Mountain View’s Dogcatcher will play at San Pedro Square Saturday, April 28, the first show in a monthly series called Daydream Nation that will last until August, and comes out of Bill O’Brien (of Save Alternative)’s efforts to showcase exceptional emerging Bay Area and San Jose artists.
It’s surprising to how much intense personal upheaval went into the gentle, jazz-inspired indie folk sounds of Dogcatcher’s debut record, KILR. 32-year old singer Andrew Heine wrote the record during a several-year stint as a bohemian artist in San Diego, which was a 180-degree change from his prior life. This dramatic shift in his life’s direction was a result of re-examining his life after going to Iraq as a Marine.

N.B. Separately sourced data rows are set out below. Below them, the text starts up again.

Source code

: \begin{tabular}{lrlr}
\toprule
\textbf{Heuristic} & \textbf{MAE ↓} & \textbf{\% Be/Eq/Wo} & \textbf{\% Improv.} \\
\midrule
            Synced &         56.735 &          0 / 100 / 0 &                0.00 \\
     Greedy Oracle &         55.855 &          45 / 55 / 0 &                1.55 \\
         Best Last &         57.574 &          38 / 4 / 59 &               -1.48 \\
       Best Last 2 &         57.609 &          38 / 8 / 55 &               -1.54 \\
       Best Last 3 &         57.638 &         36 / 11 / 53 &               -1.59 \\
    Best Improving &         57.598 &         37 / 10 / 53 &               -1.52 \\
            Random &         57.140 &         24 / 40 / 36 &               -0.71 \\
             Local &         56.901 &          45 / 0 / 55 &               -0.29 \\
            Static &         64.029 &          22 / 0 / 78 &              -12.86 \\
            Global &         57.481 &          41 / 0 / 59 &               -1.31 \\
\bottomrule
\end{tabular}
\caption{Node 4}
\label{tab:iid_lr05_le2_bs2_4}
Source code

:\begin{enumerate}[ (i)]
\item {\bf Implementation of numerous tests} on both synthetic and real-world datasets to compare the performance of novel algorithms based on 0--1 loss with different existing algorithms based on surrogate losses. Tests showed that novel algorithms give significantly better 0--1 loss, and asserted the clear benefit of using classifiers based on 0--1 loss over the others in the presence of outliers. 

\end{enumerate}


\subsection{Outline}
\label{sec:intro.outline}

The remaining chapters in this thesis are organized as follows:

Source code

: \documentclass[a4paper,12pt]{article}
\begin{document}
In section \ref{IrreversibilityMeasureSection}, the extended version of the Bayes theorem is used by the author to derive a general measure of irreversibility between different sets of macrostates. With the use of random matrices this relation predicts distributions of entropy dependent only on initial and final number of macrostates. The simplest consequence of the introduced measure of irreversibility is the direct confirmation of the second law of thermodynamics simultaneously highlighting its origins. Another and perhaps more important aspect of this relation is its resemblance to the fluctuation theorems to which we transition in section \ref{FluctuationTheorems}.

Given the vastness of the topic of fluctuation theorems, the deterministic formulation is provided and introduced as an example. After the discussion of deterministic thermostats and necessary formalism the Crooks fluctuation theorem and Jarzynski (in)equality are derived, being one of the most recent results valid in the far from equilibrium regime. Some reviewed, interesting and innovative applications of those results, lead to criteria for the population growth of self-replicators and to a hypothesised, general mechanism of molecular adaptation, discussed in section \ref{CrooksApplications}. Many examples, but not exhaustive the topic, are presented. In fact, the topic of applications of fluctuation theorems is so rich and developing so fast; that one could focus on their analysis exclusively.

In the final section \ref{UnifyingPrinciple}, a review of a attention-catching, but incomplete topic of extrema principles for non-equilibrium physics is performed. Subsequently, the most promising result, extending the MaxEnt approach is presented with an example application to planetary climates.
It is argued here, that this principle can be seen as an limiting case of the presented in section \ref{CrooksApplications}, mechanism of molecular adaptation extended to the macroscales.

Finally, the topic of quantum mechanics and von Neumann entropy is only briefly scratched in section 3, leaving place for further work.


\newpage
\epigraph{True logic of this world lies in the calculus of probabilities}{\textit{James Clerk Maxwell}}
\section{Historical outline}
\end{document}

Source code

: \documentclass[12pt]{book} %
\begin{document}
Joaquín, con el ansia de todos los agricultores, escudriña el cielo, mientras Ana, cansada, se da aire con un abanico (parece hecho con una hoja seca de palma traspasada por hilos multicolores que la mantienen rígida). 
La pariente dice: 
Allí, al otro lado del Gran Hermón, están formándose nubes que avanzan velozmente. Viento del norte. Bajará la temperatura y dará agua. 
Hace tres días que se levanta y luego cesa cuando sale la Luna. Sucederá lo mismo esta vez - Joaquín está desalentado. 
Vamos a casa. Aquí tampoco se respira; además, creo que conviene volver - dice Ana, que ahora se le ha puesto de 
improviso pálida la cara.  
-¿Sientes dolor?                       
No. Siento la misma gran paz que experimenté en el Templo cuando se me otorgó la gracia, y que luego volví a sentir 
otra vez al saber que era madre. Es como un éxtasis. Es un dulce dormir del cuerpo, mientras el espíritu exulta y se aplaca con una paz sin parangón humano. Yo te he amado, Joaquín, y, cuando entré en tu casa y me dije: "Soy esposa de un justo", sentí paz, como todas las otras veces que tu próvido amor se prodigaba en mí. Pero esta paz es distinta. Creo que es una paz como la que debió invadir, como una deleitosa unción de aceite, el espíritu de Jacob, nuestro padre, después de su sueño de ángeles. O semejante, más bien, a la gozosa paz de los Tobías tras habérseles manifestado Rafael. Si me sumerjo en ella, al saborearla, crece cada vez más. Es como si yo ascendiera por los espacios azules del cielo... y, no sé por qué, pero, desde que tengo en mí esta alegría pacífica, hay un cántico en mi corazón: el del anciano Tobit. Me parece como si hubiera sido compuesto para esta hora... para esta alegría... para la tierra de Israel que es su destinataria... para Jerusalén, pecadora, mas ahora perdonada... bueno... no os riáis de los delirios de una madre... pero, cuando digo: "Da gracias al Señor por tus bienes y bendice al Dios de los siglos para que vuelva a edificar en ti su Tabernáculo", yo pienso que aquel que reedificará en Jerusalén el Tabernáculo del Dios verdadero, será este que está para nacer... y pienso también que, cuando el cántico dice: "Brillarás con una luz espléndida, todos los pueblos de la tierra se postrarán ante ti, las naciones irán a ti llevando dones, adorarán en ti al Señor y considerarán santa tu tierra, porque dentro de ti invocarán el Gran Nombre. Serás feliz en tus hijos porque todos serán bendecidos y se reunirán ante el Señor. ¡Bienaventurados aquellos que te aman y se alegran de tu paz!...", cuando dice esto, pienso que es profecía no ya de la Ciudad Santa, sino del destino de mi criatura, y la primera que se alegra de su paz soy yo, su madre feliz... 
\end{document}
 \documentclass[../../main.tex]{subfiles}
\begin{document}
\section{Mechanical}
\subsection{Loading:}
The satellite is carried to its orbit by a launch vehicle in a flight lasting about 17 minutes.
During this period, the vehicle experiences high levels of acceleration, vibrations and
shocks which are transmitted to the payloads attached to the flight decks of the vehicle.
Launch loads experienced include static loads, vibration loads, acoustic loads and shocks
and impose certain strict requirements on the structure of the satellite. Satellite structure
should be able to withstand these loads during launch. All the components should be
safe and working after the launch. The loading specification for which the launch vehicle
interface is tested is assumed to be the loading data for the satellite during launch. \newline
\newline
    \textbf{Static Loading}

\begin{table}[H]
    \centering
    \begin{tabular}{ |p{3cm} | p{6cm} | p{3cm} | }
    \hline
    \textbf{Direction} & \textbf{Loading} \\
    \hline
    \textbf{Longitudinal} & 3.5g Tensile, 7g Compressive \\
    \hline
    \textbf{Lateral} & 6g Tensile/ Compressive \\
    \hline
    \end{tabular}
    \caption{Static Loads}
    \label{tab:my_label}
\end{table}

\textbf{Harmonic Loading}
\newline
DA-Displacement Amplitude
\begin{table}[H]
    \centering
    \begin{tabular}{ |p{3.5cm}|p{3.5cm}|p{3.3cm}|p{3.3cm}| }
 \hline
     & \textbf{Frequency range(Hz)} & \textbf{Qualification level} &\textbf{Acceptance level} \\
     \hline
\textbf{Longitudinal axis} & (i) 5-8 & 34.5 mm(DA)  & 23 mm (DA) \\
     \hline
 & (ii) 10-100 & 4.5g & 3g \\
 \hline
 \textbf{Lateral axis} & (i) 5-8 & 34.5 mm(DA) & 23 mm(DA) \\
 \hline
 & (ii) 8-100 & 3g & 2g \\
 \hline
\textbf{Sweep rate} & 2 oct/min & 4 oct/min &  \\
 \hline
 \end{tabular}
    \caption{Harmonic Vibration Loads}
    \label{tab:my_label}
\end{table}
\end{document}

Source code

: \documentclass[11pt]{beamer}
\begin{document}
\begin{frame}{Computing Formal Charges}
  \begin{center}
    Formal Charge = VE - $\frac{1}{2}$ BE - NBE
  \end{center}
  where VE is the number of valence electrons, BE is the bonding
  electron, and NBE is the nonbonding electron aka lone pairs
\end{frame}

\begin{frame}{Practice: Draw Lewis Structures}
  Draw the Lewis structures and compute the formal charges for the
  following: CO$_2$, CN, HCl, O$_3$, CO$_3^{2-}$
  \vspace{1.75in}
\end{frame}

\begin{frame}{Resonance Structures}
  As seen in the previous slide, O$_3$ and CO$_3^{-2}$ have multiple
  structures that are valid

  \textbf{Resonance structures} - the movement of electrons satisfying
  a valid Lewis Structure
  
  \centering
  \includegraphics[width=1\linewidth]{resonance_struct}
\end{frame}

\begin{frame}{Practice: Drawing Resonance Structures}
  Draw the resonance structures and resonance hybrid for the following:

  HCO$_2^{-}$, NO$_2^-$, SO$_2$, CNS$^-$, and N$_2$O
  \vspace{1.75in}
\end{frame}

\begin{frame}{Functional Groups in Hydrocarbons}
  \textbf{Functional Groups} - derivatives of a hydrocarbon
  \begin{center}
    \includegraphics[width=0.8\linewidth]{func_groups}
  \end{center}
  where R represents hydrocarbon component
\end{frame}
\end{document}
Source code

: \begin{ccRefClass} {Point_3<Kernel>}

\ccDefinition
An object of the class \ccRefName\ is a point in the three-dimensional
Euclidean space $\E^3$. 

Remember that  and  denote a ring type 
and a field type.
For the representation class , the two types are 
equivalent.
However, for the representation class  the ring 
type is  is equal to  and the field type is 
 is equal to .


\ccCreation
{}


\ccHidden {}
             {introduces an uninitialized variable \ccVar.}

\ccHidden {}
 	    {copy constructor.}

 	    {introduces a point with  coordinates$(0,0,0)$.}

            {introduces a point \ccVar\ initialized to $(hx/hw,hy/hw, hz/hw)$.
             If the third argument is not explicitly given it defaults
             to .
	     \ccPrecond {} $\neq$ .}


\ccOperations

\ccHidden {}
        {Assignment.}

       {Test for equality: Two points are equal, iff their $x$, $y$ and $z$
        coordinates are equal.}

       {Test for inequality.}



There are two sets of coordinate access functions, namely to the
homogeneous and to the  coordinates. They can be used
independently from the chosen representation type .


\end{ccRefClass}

“I was a completely different person before. I went abroad completely conservative, a George Bush Republican. I came back a straight hippie,” Heine says.
The quiet intensity of KILR presents itself after several listens. Heine does not emote painful screams or make dramatic statements about Iraq, rather Heine exhibits the kind of self-reflection on the album where everything in his life is being looked at through a new lens.
Before joining the Marines, Heine got a degree in engineering and was planning to get a good paying job in the engineering field, while playing bass in jazz bands as a hobby. He was told this was the smart thing to do. The war gave him first-hand experience to not take everything told to him at face value and to look at things from his own perspective.
“We were told that we are the good guys and they’re the bad guys. We’re not necessarily 100% the good guy. The Iraqi are definitely not all the bad guy. Everyone’s the same. We’re all just people. That’s something I came back from Iraq with,” Heine says.